### Exercise requirements
Only the lines of the data holding the string "avec" need to be returned.

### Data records
+ + + + + + +
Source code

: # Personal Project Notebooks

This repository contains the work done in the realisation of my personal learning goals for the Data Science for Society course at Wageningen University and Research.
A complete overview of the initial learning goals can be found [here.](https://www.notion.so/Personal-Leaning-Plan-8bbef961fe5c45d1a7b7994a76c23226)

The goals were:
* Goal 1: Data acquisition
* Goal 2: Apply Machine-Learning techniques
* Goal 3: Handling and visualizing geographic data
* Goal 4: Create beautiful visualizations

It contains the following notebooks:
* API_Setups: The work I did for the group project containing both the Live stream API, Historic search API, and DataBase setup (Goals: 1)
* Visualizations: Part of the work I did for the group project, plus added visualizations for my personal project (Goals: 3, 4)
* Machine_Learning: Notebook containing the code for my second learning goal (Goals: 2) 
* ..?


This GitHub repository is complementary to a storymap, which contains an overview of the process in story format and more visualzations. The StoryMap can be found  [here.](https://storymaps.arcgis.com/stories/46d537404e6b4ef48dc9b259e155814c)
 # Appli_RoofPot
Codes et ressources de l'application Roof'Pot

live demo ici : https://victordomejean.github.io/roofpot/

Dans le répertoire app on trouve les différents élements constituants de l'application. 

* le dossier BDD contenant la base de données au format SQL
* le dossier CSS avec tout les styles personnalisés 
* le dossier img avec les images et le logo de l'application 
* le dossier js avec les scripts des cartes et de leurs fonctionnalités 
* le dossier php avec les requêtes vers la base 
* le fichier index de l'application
+ + + + + + +
### Expected answer
* le dossier CSS avec tout les styles personnalisés 
* le dossier img avec les images et le logo de l'application 
* le dossier js avec les scripts des cartes et de leurs fonctionnalités 
* le dossier php avec les requêtes vers la base 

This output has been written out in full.